Finding the Right Fit: When the Work Shoe Fits

Research shows that ill-fitting work shoes can significantly harm employees.

Search the web and you’ll find all kinds of articles on how a work boot should fit and why it is important to both your employees and your company. While all of it has some truth, everybody gives you the same answer, “The best way to know is to try it on.” This advice, however, is wrong.  

Tried and Failed 

Accurate shoe fitting has been around for decades. In the 1920s through the 1970s, a Pedoscope or Fluoroscope was installed at retail shoe stores. It was basically an x-ray shoe fitter that showed how the bones of your foot fit into the outline of the shoe—how little or too much you could wiggle your toes. 


Concerns arose of the radiation exposure even though the shoe industry at the time denied those claims of harm and touted that the prevention of harm from poor-fitting shoes was greater. Over the years, however, regulations around exposure were implemented as well as even banning the use of the machines in specific states. In 1999, Time magazine placed the shoe store x-ray devices on a list of the 100 worst ideas of the 20th century. 
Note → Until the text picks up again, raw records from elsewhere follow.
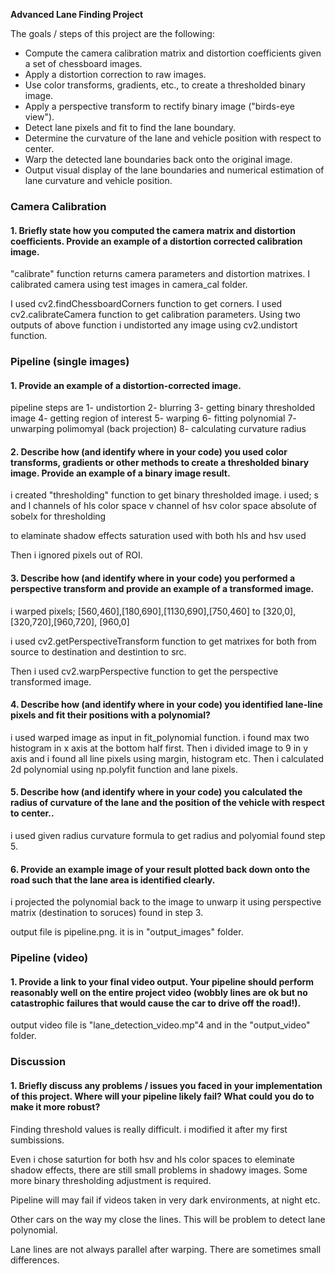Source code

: **Advanced Lane Finding Project**

The goals / steps of this project are the following:

* Compute the camera calibration matrix and distortion coefficients given a set of chessboard images.
* Apply a distortion correction to raw images.
* Use color transforms, gradients, etc., to create a thresholded binary image.
* Apply a perspective transform to rectify binary image ("birds-eye view").
* Detect lane pixels and fit to find the lane boundary.
* Determine the curvature of the lane and vehicle position with respect to center.
* Warp the detected lane boundaries back onto the original image.
* Output visual display of the lane boundaries and numerical estimation of lane curvature and vehicle position.

### Camera Calibration

#### 1. Briefly state how you computed the camera matrix and distortion coefficients. Provide an example of a distortion corrected calibration image.
"calibrate" function returns camera parameters and distortion matrixes. 
I calibrated camera using test images in camera_cal folder.

I used cv2.findChessboardCorners function to get corners.
I used cv2.calibrateCamera function to get calibration parameters.
Using two outputs of above function i undistorted any image using cv2.undistort function.

### Pipeline (single images)

#### 1. Provide an example of a distortion-corrected image.

pipeline steps are
1- undistortion
2- blurring
3- getting binary thresholded image
4- getting region of interest
5- warping
6- fitting polynomial
7- unwarping polimomyal (back projection)
8- calculating curvature radius

#### 2. Describe how (and identify where in your code) you used color transforms, gradients or other methods to create a thresholded binary image.  Provide an example of a binary image result.
i created "thresholding" function to get binary thresholded image.
i used;
  s and l channels of hls color space
  v channel of hsv color space
  absolute of sobelx 
for thresholding

to elaminate shadow effects saturation used with both hls and hsv used  

Then i ignored pixels out of ROI.

#### 3. Describe how (and identify where in your code) you performed a perspective transform and provide an example of a transformed image.

i warped pixels;
  [560,460],[180,690],[1130,690],[750,460] to
  [320,0],  [320,720],[960,720], [960,0]
  
i used cv2.getPerspectiveTransform function to get matrixes for both 
   from source to destination and 
   destintion to src.

Then i used cv2.warpPerspective function to get the perspective transformed image.

#### 4. Describe how (and identify where in your code) you identified lane-line pixels and fit their positions with a polynomial?

i used warped image as input in fit_polynomial function.
i found max two histogram in x axis at the bottom half first. 
Then i divided image to 9 in y axis and i found all line pixels using margin, histogram etc. 
Then i calculated 2d polynomial using np.polyfit function and lane pixels.

#### 5. Describe how (and identify where in your code) you calculated the radius of curvature of the lane and the position of the vehicle with respect to center.. 

i used given radius curvature formula to get radius and polyomial found step 5.

#### 6. Provide an example image of your result plotted back down onto the road such that the lane area is identified clearly.
i projected the polynomial back to the image to unwarp it using perspective matrix (destination to soruces) found in step 3.

output file is pipeline.png. it is in "output_images" folder.

### Pipeline (video)

#### 1. Provide a link to your final video output.  Your pipeline should perform reasonably well on the entire project video (wobbly lines are ok but no catastrophic failures that would cause the car to drive off the road!).

output video file is "lane_detection_video.mp"4 and in the "output_video" folder.

### Discussion

#### 1. Briefly discuss any problems / issues you faced in your implementation of this project.  Where will your pipeline likely fail?  What could you do to make it more robust?
Finding threshold values is really difficult. i modified it after my first sumbissions.

Even i chose saturtion for both hsv and hls color spaces to eleminate shadow effects, there are still small problems in shadowy images. Some more binary thresholding adjustment is required.

Pipeline will may fail if videos taken in very dark environments, at night etc.

Other cars on the way my close the lines. This will be problem to detect lane polynomial.

Lane lines are not always parallel after warping. There are sometimes small differences.



 


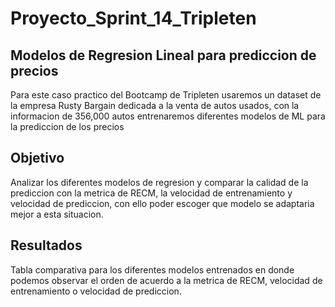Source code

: # Proyecto_Sprint_14_Tripleten
## Modelos de Regresion Lineal para prediccion de precios 

Para este caso practico del Bootcamp de Tripleten usaremos un dataset de la empresa Rusty Bargain dedicada a la venta de autos usados, con la informacion de 356,000 autos entrenaremos diferentes modelos de ML para la prediccion de los precios 

## Objetivo
Analizar los diferentes modelos de regresion y comparar la calidad de la prediccion con la metrica de RECM, la velocidad de entrenamiento y velocidad de prediccion, con ello poder escoger que modelo se adaptaria mejor a esta situacion.

## Resultados
Tabla comparativa para los diferentes modelos entrenados en donde podemos observar el orden de acuerdo a la metrica de RECM, velocidad de entrenamiento o velocidad de prediccion.
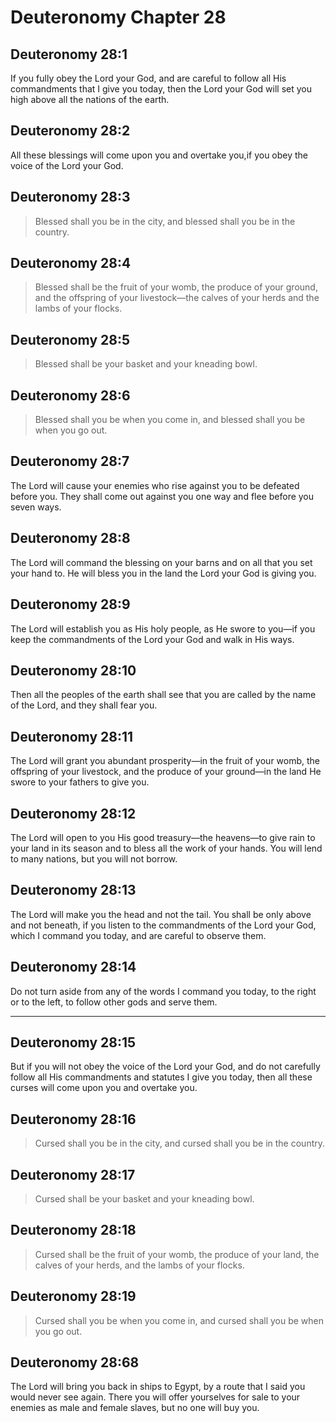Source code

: # Deuteronomy Chapter 28

## Deuteronomy 28:1
If you fully obey the Lord your God, and are careful to follow all His commandments that I give you today, then the Lord your God will set you high above all the nations of the earth.

## Deuteronomy 28:2
All these blessings will come upon you and overtake you,if you obey the voice of the Lord your God.

## Deuteronomy 28:3
> Blessed shall you be in the city, and blessed shall you be in the country.

## Deuteronomy 28:4
> Blessed shall be the fruit of your womb, the produce of your ground, and the offspring of your livestock—the calves of your herds and the lambs of your flocks.

## Deuteronomy 28:5
> Blessed shall be your basket and your kneading bowl.

## Deuteronomy 28:6
> Blessed shall you be when you come in, and blessed shall you be when you go out.

## Deuteronomy 28:7
The Lord will cause your enemies who rise against you to be defeated before you. They shall come out against you one way and flee before you seven ways.

## Deuteronomy 28:8
The Lord will command the blessing on your barns and on all that you set your hand to. He will bless you in the land the Lord your God is giving you.

## Deuteronomy 28:9
The Lord will establish you as His holy people, as He swore to you—if you keep the commandments of the Lord your God and walk in His ways.

## Deuteronomy 28:10
Then all the peoples of the earth shall see that you are called by the name of the Lord, and they shall fear you.

## Deuteronomy 28:11
The Lord will grant you abundant prosperity—in the fruit of your womb, the offspring of your livestock, and the produce of your ground—in the land He swore to your fathers to give you.

## Deuteronomy 28:12
The Lord will open to you His good treasury—the heavens—to give rain to your land in its season and to bless all the work of your hands. You will lend to many nations, but you will not borrow.

## Deuteronomy 28:13
The Lord will make you the head and not the tail. You shall be only above and not beneath, if you listen to the commandments of the Lord your God, which I command you today, and are careful to observe them.

## Deuteronomy 28:14
Do not turn aside from any of the words I command you today, to the right or to the left, to follow other gods and serve them.

---

## Deuteronomy 28:15
But if you will not obey the voice of the Lord your God, and do not carefully follow all His commandments and statutes I give you today, then all these curses will come upon you and overtake you.

## Deuteronomy 28:16
> Cursed shall you be in the city, and cursed shall you be in the country.

## Deuteronomy 28:17
> Cursed shall be your basket and your kneading bowl.

## Deuteronomy 28:18
> Cursed shall be the fruit of your womb, the produce of your land, the calves of your herds, and the lambs of your flocks.

## Deuteronomy 28:19
> Cursed shall you be when you come in, and cursed shall you be when you go out.

## Deuteronomy 28:68
The Lord will bring you back in ships to Egypt, by a route that I said you would never see again. There you will offer yourselves for sale to your enemies as male and female slaves, but no one will buy you.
Though using x-ray technology was innovative at the time, in reality, showing the bones in the shoe did nothing to prove an accurate best fit. Fit is primarily based on the soft tissue of the foot, not the bones, which the x-ray obviously did not show.  

As a result, the average consumer gravitated back to knowledgeable shoe salesmen using a Brannock device to measure foot length and width to determine shoe size. And then came the trial-and-error of trying on styles in that size range from the small and limited back stockroom to determine what felt good in that moment.  

We bought shoes this way for years, but now you are hard-pressed to find a brick-and-mortar store that still knows how to correctly measure feet. With big box and chain self-service stores, that bit of proper fit knowledge got lost or discarded to serve the bottom line of faster service with less investment. And now with the addition of convenient online shopping, today’s struggle is real with buying shoes. How do you know the right fit if you can’t try it on?  

Why the Right Fit Matters 

Cinderella could tell you the right fitting shoe resulted in finding her prince. Your employees could tell you the right fitting work boot results in no pain, more energy and productivity and less recovery from a long hard shift.